■ Work item
Please retype the data in full, exactly as given.

(Records drawn from a dataset)
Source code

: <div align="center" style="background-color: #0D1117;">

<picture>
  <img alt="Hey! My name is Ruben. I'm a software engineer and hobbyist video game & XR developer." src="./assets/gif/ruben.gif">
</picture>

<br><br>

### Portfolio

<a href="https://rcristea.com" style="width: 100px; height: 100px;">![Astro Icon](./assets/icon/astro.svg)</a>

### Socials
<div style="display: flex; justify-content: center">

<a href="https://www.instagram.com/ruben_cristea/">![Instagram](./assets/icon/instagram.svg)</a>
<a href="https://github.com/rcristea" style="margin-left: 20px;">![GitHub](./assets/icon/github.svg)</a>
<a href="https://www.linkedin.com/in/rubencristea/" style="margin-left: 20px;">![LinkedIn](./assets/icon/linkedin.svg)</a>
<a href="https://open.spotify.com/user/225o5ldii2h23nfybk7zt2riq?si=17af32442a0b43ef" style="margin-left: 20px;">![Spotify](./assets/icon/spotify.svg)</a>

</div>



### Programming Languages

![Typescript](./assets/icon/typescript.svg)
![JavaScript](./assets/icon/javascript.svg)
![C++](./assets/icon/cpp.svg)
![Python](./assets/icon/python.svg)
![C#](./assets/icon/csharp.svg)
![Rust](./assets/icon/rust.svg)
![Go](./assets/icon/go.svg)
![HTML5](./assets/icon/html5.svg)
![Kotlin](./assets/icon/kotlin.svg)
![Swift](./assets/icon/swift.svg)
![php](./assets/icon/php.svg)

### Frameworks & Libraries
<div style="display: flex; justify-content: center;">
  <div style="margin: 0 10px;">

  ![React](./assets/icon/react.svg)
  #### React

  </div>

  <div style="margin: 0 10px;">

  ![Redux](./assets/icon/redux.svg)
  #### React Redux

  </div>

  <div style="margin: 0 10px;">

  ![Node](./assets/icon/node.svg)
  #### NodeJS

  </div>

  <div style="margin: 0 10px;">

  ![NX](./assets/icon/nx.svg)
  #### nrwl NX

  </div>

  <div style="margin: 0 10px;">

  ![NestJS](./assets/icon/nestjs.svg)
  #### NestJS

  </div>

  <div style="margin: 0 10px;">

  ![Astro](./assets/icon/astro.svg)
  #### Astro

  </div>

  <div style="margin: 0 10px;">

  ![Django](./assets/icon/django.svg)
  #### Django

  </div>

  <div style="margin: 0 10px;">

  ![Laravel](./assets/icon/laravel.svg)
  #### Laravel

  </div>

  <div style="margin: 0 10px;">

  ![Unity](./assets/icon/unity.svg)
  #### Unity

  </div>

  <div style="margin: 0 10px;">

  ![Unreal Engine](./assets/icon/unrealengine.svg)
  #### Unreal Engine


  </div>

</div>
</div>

■ Exercise answer
Source code

: <div align="center" style="background-color: #0D1117;">

<picture>
  <img alt="Hey! My name is Ruben. I'm a software engineer and hobbyist video game & XR developer." src="./assets/gif/ruben.gif">
</picture>

<br><br>

### Portfolio

<a href="https://rcristea.com" style="width: 100px; height: 100px;">![Astro Icon](./assets/icon/astro.svg)</a>

### Socials
<div style="display: flex; justify-content: center">

<a href="https://www.instagram.com/ruben_cristea/">![Instagram](./assets/icon/instagram.svg)</a>
<a href="https://github.com/rcristea" style="margin-left: 20px;">![GitHub](./assets/icon/github.svg)</a>
<a href="https://www.linkedin.com/in/rubencristea/" style="margin-left: 20px;">![LinkedIn](./assets/icon/linkedin.svg)</a>
<a href="https://open.spotify.com/user/225o5ldii2h23nfybk7zt2riq?si=17af32442a0b43ef" style="margin-left: 20px;">![Spotify](./assets/icon/spotify.svg)</a>

</div>



### Programming Languages

![Typescript](./assets/icon/typescript.svg)
![JavaScript](./assets/icon/javascript.svg)
![C++](./assets/icon/cpp.svg)
![Python](./assets/icon/python.svg)
![C#](./assets/icon/csharp.svg)
![Rust](./assets/icon/rust.svg)
![Go](./assets/icon/go.svg)
![HTML5](./assets/icon/html5.svg)
![Kotlin](./assets/icon/kotlin.svg)
![Swift](./assets/icon/swift.svg)
![php](./assets/icon/php.svg)

### Frameworks & Libraries
<div style="display: flex; justify-content: center;">
  <div style="margin: 0 10px;">

  ![React](./assets/icon/react.svg)
  #### React

  </div>

  <div style="margin: 0 10px;">

  ![Redux](./assets/icon/redux.svg)
  #### React Redux

  </div>

  <div style="margin: 0 10px;">

  ![Node](./assets/icon/node.svg)
  #### NodeJS

  </div>

  <div style="margin: 0 10px;">

  ![NX](./assets/icon/nx.svg)
  #### nrwl NX

  </div>

  <div style="margin: 0 10px;">

  ![NestJS](./assets/icon/nestjs.svg)
  #### NestJS

  </div>

  <div style="margin: 0 10px;">

  ![Astro](./assets/icon/astro.svg)
  #### Astro

  </div>

  <div style="margin: 0 10px;">

  ![Django](./assets/icon/django.svg)
  #### Django

  </div>

  <div style="margin: 0 10px;">

  ![Laravel](./assets/icon/laravel.svg)
  #### Laravel

  </div>

  <div style="margin: 0 10px;">

  ![Unity](./assets/icon/unity.svg)
  #### Unity

  </div>

  <div style="margin: 0 10px;">

  ![Unreal Engine](./assets/icon/unrealengine.svg)
  #### Unreal Engine


  </div>

</div>
</div>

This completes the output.